MILAN NEWS – La stradina che porta all’interno dei campi sportivi di Milanello l’ha percorsa migliaia e migliaia di volte quando era uno splendido difensore, prima terzino poi all’occorrenza anche centrale.

Ma per Paolo Maldini attraversarla da dirigente esecutivo del nuovo Milan è stata una primizia, un’esperienza tutta nuova, un inizio che lo porterà di nuovo al centro del progetto rossonero e a contatto con un ambiente che per lui sa di famiglia. Come riporta la Gazzetta dello Sport, lo storico numero 3 del Milan sembra essersi calato immediatamente nella parte e come descritto ieri durante la conferenza di presentazione di Reina e Strinic è deciso ad essere una sorta di esempio per tutti, soprattutto per coloro che sono giovani e portano i colori rossoneri nel cuore.

Maldini ha subito parlato però di obiettivi stagionali, puntando su una squadra che dovrebbe essersi migliorata e arricchita rispetto a quella costruita dalla vecchia dirigenza: “Vogliamo migliorare la classifica dell’anno scorso, di un posto starebbe bello, di due sarebbe bellissimo. Inutile spiegare al gruppo la differenza tra la Champions o meno. I presupposti per un miglioramento generale ci sono tutti”.

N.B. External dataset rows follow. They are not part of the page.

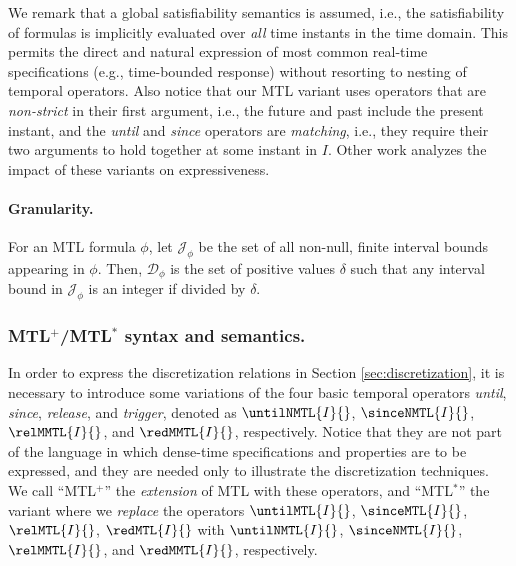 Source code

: \documentclass[a4paper]{article}
\newcommand{\mtlplus}{MTL$^+$}
\newcommand{\mtlstar}{MTL$^*$}
\newcommand{\Jcal}{\mathcal{J}}
\newcommand{\Dcal}{\mathcal{D}}
\theoremstyle{plain}
\theoremstyle{definition}
\begin{document}
We remark that a global satisfiability semantics is assumed, i.e., the satisfiability of formulas is implicitly evaluated over \emph{all} time instants in the time domain.
This permits the direct and natural expression of most common real-time specifications (e.g., time-bounded response) without resorting to nesting of temporal operators.
Also notice that our MTL variant uses operators that are \emph{non-strict} in their first argument, i.e., the future and past include the present instant, and the \emph{until} and \emph{since} operators are \emph{matching}, i.e., they require their two arguments to hold together at some instant in $I$.
Other work \cite{FR07-FORMATS07} analyzes the impact of these variants on expressiveness.


\paragraph{Granularity.}
For an MTL formula $\phi$, let $\Jcal_{\phi}$ be the set of all non-null, finite interval bounds appearing in $\phi$.
Then, $\Dcal_\phi$ is the set of positive values $\delta$ such that any interval bound in $\Jcal_{\phi}$ is an integer if divided by $\delta$.





\subsubsection{\mtlplus{}/\mtlstar{} syntax and semantics.}
In order to express the discretization relations in Section \ref{sec:discretization}, it is necessary to introduce some variations of the four basic temporal operators \emph{until}, \emph{since}, \emph{release}, and \emph{trigger}, denoted as $\untilNMTL{I}{}$, $\sinceNMTL{I}{}$, $\relMMTL{I}{}$, and $\redMMTL{I}{}$, respectively.
Notice that they are not part of the language in which dense-time specifications and properties are to be expressed, and they are needed only to illustrate the discretization techniques.
We call ``\mtlplus{}'' the \emph{extension} of MTL with these operators, and ``\mtlstar{}'' the variant where we \emph{replace} the operators $\untilMTL{I}{}$, $\sinceMTL{I}{}$, $\relMTL{I}{}$, $\redMTL{I}{}$ with $\untilNMTL{I}{}$, $\sinceNMTL{I}{}$, $\relMMTL{I}{}$, and $\redMMTL{I}{}$, respectively.
\end{document}
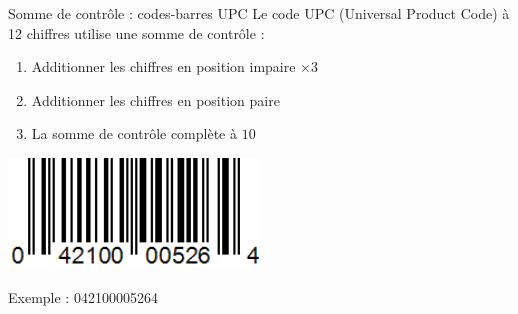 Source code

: \begin{frame}{Somme de contrôle : codes-barres UPC}
  Le code UPC (Universal Product Code) à 12 chiffres utilise une somme de contrôle :

  \begin{enumerate}
    \item Additionner les chiffres en position impaire $\times 3$
    \item Additionner les chiffres en position paire
    \item La somme de contrôle complète à $10$
  \end{enumerate}

  \begin{center}
    \includegraphics[width=0.5\textwidth]{img/upc-barcode.png}
    
    Exemple : 042100005264
  \end{center}
\end{frame}
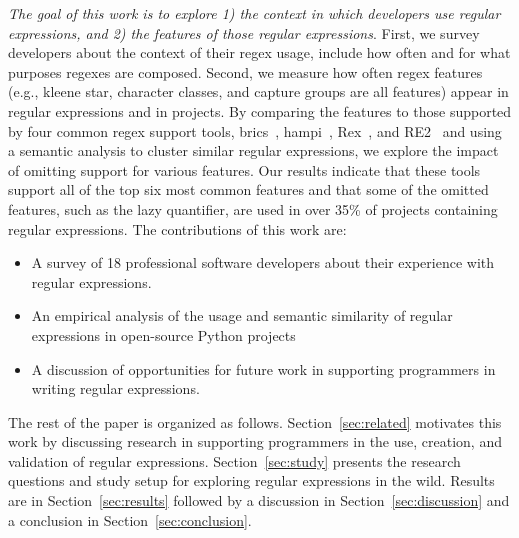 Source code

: \emph{The goal of this work is to explore 1) the context in which developers use regular expressions, and 2) the features of those regular expressions}. 
First, we survey developers about the context of their regex usage, include how often and for what purposes regexes are composed. 
Second, we measure how often regex features (e.g., kleene star, character classes, and capture groups are all features) appear in regular expressions and in projects. 
By comparing the features to those supported by four common regex support tools, brics~\cite{brics}, hampi~\cite{hampi}, Rex~\cite{rex}, and RE2~\cite{re2} and using a semantic analysis to cluster similar regular expressions, 
we explore the impact of omitting support for various features. 
Our results indicate that these tools support all of the top six most common features and that some of the omitted features, such as the lazy quantifier, are used in over 35\% of projects containing regular expressions.
The contributions of this work are:
\begin{itemize}
	\item A survey of 18 professional software developers about their experience with regular expressions.
	\item An empirical analysis of the usage and semantic similarity of regular expressions in  open-source Python projects
	\item A discussion of opportunities for future work in supporting programmers in writing regular expressions.
\end{itemize}

The rest of the paper is organized as follows. Section~\ref{sec:related} motivates this work by discussing research in supporting programmers in the use, creation, and validation of regular expressions. Section~\ref{sec:study} presents the research questions and study setup for exploring regular expressions in the wild. Results are in Section~\ref{sec:results} followed by a discussion in Section~\ref{sec:discussion} and a conclusion in Section~\ref{sec:conclusion}.
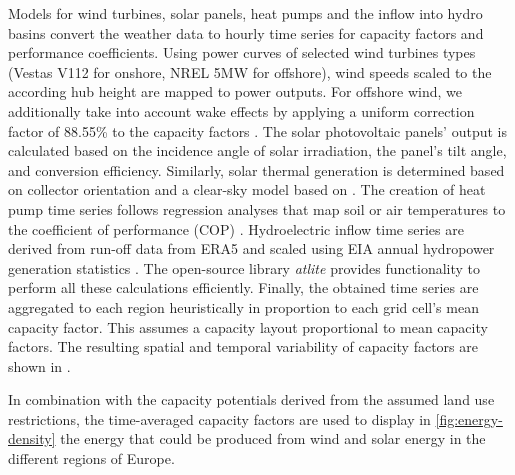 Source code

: Models for wind turbines, solar panels, heat pumps and the inflow into hydro
basins convert the weather data to hourly time series for capacity factors and
performance coefficients. Using power curves of selected wind turbines types
(Vestas V112 for onshore, NREL 5MW for offshore), wind speeds scaled to the
according hub height are mapped to power outputs. For offshore wind, we
additionally take into account wake effects by applying a uniform correction
factor of 88.55\% to the capacity factors \citeS{}. The solar photovoltaic
panels' output is calculated based on the incidence angle of solar irradiation,
the panel's tilt angle, and conversion efficiency. Similarly, solar thermal
generation is determined based on collector orientation and a clear-sky model
based on . The creation of heat pump time
series follows regression analyses that map soil or air temperatures to the
coefficient of performance (COP) . Hydroelectric inflow time series are derived from
run-off data from ERA5 and scaled using EIA annual hydropower generation
statistics \citeS{}. The open-source library \textit{atlite} \citeS{} provides
functionality to perform all these calculations efficiently. Finally, the
obtained time series are aggregated to each region heuristically in proportion
to each grid cell's mean capacity factor. This assumes a capacity layout
proportional to mean capacity factors. The resulting spatial and temporal
variability of capacity factors are shown in
.

In combination with the capacity potentials derived from the assumed land use
restrictions, the time-averaged capacity factors are used to display in
\cref{fig:energy-density} the energy that could be produced from wind and solar
energy in the different regions of Europe.
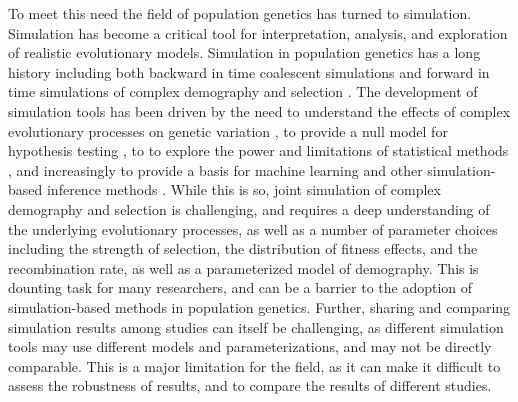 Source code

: \documentclass[hidelinks]{article}
\begin{document}
    To meet this need the field of population genetics
    has turned to simulation.
    Simulation has become a critical tool for interpretation, 
    analysis, and exploration of realistic evolutionary models.
    Simulation in population genetics has a long history 
    including both backward in time coalescent simulations
    \citep{kingman1982genealogy,hudson1983testing, hudson1990gene}
    and forward in time simulations of complex demography and selection
    \citep[e.g.,][]{gillespie1984molecular,thornton2014c++, haller2019slim}.
    The development of simulation tools has been driven by the need to
    understand the effects of complex evolutionary processes on genetic
    variation \citep[e.g.,][]{galloway2020few}, to provide a null model for hypothesis testing
    \citep[e.g.,][]{hudson1992statistical}, to
    to explore the power and limitations of statistical methods \cite[e.g.,]{przeworski2002signature},
    and increasingly to provide a basis for machine learning and other
    simulation-based inference methods \citep[e.g.,]{kern2018diplos}.
    While this is so, joint simulation of complex demography and selection
    is challenging, and requires a deep understanding of the underlying
    evolutionary processes, as well as a number of parameter choices including
    the strength of selection, the distribution of fitness effects, and the
    recombination rate, as well as a parameterized model of demography.
    This is dounting task for many researchers, and can be a barrier to
    the adoption of simulation-based methods in population genetics.
    Further, sharing and comparing simulation results among studies can 
    itself be challenging, as different simulation tools may use different
    models and parameterizations, and may not be directly comparable.
    This is a major limitation for the field, as it can make it difficult
    to assess the robustness of results, and to compare the results of
    different studies.
\end{document}
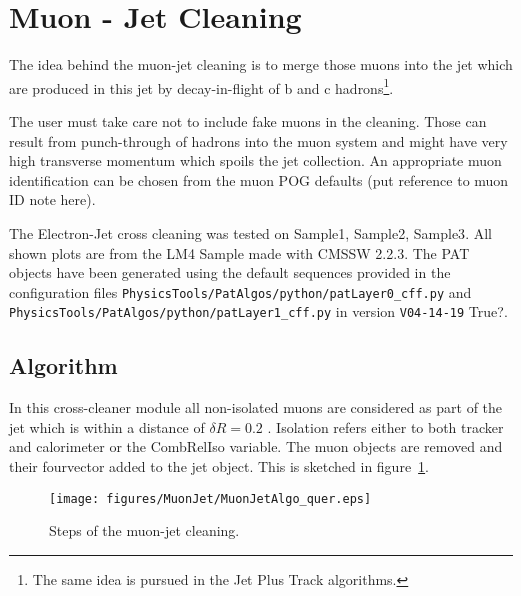 \documentclass{cmspaper}
\begin{document}

\newpage
\section{Muon - Jet Cleaning}
The idea behind the muon-jet cleaning is to merge those muons into the jet which
are produced in this jet by decay-in-flight of b and c hadrons\footnote{The same
idea is pursued in the Jet Plus Track algorithms.}.

The user must take care not to include fake muons in the cleaning. Those can
result from punch-through of hadrons into the muon system and might have very
high transverse momentum which spoils the jet collection. An appropriate muon
identification can be chosen from the muon POG defaults {\color{red}(put reference to muon
ID note here)}.

The Electron-Jet cross cleaning was tested on {\color{red}Sample1, Sample2, Sample3}. All shown plots are from the LM4 Sample made with CMSSW 2.2.3. The PAT objects have been
generated using the default sequences provided in the configuration files
\texttt{PhysicsTools/PatAlgos/python/patLayer0\_cff.py} and
\texttt{PhysicsTools/PatAlgos/python/patLayer1\_cff.py} in version
{\color{red}\texttt{V04-14-19} True?}.
\\


\subsection{Algorithm}
In this cross-cleaner module all non-isolated muons are considered as part of the jet which
is within a distance of $\delta R=0.2$ . Isolation
refers either to both tracker and calorimeter or the CombRelIso variable. The
muon objects are removed and their fourvector added to the jet object. 
This is sketched in figure~\ref{fig:MJCleaning}.

\begin{figure}[hbt]
\begin{center}
\texttt{[image: figures/MuonJet/MuonJetAlgo\_quer.eps]}
\caption{Steps of the muon-jet cleaning.}
\label{fig:MJCleaning}
\end{center}
\end{figure}
\end{document}
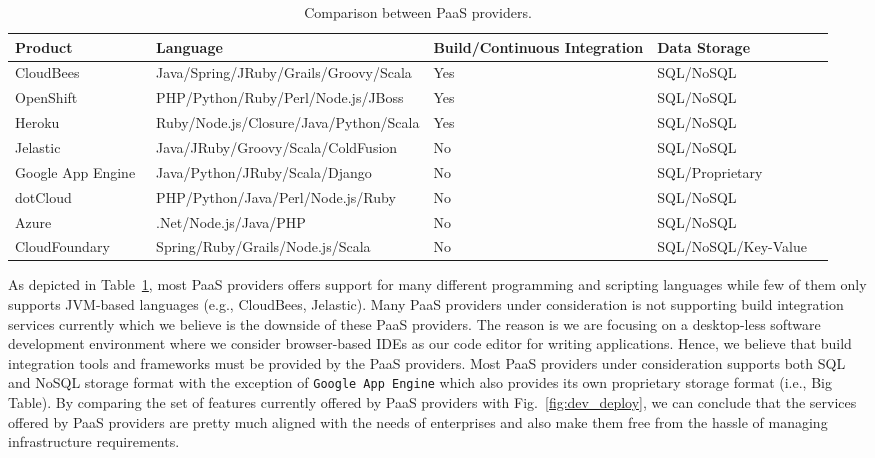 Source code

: \documentclass[11pt,fleqn,twoside]{article}
\begin{document}
\begin{table}[h]
\centering
\tiny {
\begin{tabular}{|p{2.3cm}|p{4.5cm}|p{2.5cm}|p{2.5cm}|p{1cm}|}
\hline
\tiny \textbf{Product} & \tiny \textbf{Language} & \tiny \textbf{Build/Continuous Integration} & \tiny \textbf{Data Storage}\\
\hline
CloudBees~\cite{CloudBees_url} & Java/Spring/JRuby/Grails/Groovy/Scala & Yes & SQL/NoSQL \\
\hline
OpenShift~\cite{OpenShift_url} & PHP/Python/Ruby/Perl/Node.js/JBoss & Yes & SQL/NoSQL \\
\hline
Heroku~\cite{Heroku_url} & Ruby/Node.js/Closure/Java/Python/Scala & Yes & SQL/NoSQL \\
\hline
Jelastic~\cite{jelastic_url} & Java/JRuby/Groovy/Scala/ColdFusion & No & SQL/NoSQL \\
\hline
Google App Engine~\cite{googleapp_url} & Java/Python/JRuby/Scala/Django & No & SQL/Proprietary \\
\hline
dotCloud~\cite{dotcloud_url} & PHP/Python/Java/Perl/Node.js/Ruby & No & SQL/NoSQL \\
\hline
Azure~\cite{azure_url} & .Net/Node.js/Java/PHP & No & SQL/NoSQL \\
\hline
CloudFoundary~\cite{CloudFoundry_url} & Spring/Ruby/Grails/Node.js/Scala & No & SQL/NoSQL/Key-Value \\
\hline
\end{tabular}
}
\caption{Comparison between PaaS providers.}
\label{PaaS_comparison}
\end{table}

As depicted in Table~\ref{PaaS_comparison}, most PaaS providers offers support for many different programming and scripting languages while few of them only supports JVM-based languages (e.g., CloudBees, Jelastic). Many PaaS providers under consideration is not supporting build integration services currently which we believe is the downside of these PaaS providers. The reason is we are focusing on a desktop-less software development environment where we consider browser-based IDEs as our code editor for writing applications. Hence, we believe that build integration tools and frameworks must be provided by the PaaS providers. Most PaaS providers under consideration supports both SQL and NoSQL storage format with the exception of \texttt{Google App Engine} which also provides its own proprietary storage format (i.e., Big Table). By comparing the set of features currently offered by PaaS providers with Fig.~\ref{fig:dev_deploy}, we can conclude that the services offered by PaaS providers are pretty much aligned with the needs of enterprises and also make them free from the hassle of managing infrastructure requirements.
\end{document}
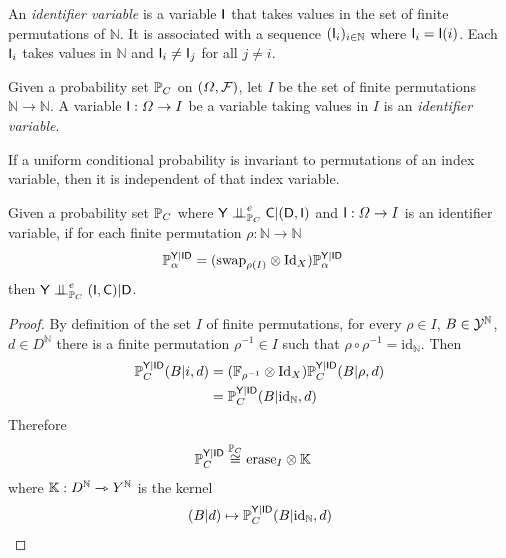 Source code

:An \emph{identifier variable} is a variable $\mathsf{I}$ that takes values in the set of finite permutations of $\mathbb{N}$. It is associated with a sequence $(\mathsf{I}_i)_{i\in \mathbb{N}}$ where $\mathsf{I}_i=\mathsf{I}(i)$. Each $\mathsf{I}_i$ takes values in $\mathbb{N}$ and $\mathsf{I}_i\neq \mathsf{I}_j$ for all $j\neq i$.

\begin{definition}
Given a probability set $\mathbb{P}_C$ on $(\Omega,\mathcal{F})$, let $I$ be the set of finite permutations $\mathbb{N}\to \mathbb{N}$. A variable $\mathsf{I}:\Omega\to I$ be a variable taking values in $I$ is an \emph{identifier variable}.
\end{definition}

If a uniform conditional probability is invariant to permutations of an index variable, then it is independent of that index variable.

\begin{lemma}\label{lem:ind}
Given a probability set $\mathbb{P}_C$ where $\RV{Y}\CI_{\prob{P}_C}^e \RV{C}|(\RV{D},\RV{I})$ and $\mathsf{I}:\Omega\to I$ is an identifier variable, if for each finite permutation $\rho:\mathbb{N}\to \mathbb{N}$
\begin{align}
    \mathbb{P}_\alpha^{\mathsf{Y}|\mathsf{ID}} &= (\text{swap}_{\rho(I)}\otimes \text{Id}_X )\mathbb{P}_\alpha^{\mathsf{Y}|\mathsf{ID}}
\end{align}
then $\RV{Y}\CI_{\prob{P}_C}^e (\RV{I},\RV{C})|\RV{D}$.
\end{lemma}

\begin{proof}
By definition of the set $I$ of finite permutations, for every $\rho\in I$, $B\in\mathcal{Y}^{\mathbb{N}}$, $d\in D^{\mathbb{N}}$ there is a finite permutation $\rho^{-1}\in I$ such that $\rho\circ\rho^{-1}=\text{id}_{\mathbb{N}}$. Then
\begin{align}
    \mathbb{P}_C^{\mathsf{Y}|\mathsf{ID}}(B|i,d) &= (\mathbb{F}_{\rho^{-1}}\otimes \text{Id}_X )\mathbb{P}_C^{\mathsf{Y}|\mathsf{ID}}(B|\rho,d)\\
    &= \mathbb{P}_C^{\mathsf{Y}|\mathsf{ID}}(B|\text{id}_{\mathbb{N}},d)
\end{align}
Therefore
\begin{align}
    \mathbb{P}_C^{\mathsf{Y}|\mathsf{ID}} &\overset{\mathbb{P}_C}{\cong} \text{erase}_{I}\otimes \mathbb{K} 
\end{align}
where $\mathbb{K}:D^{\mathbb{N}}\rightarrowtriangle Y^{\mathbb{N}}$ is the kernel
\begin{align}
    (B|d)\mapsto \mathbb{P}_C^{\mathsf{Y}|\mathsf{ID}}(B|\text{id}_{\mathbb{N}},d)
\end{align}
\end{proof}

Il ruolo di Maldini sarà poi quello di un dirigente presente sul campo, a visionare gli allenamenti ed a donare a Gennaro Gattuso un punto di riferimento: “Tornare qui è sempre una grande emozione, anche se tante cose e tante persone sono cambiate. Ma la magia di questo posto rimarrà sempre, visto che qui abbiamo costruito i nostri successi. Verrò abbastanza spesso, per provare a rivivere e ripetere quei momenti anche se siamo consapevoli servirà un percorso abbastanza lungo”.

Infine ha voluto dare credito al Milan giovane e talentuoso, che ha rispetto per il passato glorioso di questo club: “Calabria, Locatelli e Gigio sono stati compagni dei miei figli: vedo che in loro, come negli altri, c’è grande rispetto nei confronti miei e di Leo. Mi sembra una storia lontana, la mia, ma per chi ha seguito il calcio rimane per sempre e spero abbia un significato anche per i giocatori di oggi, perché sia di esempio per provare a ripetere un percorso come il mio”.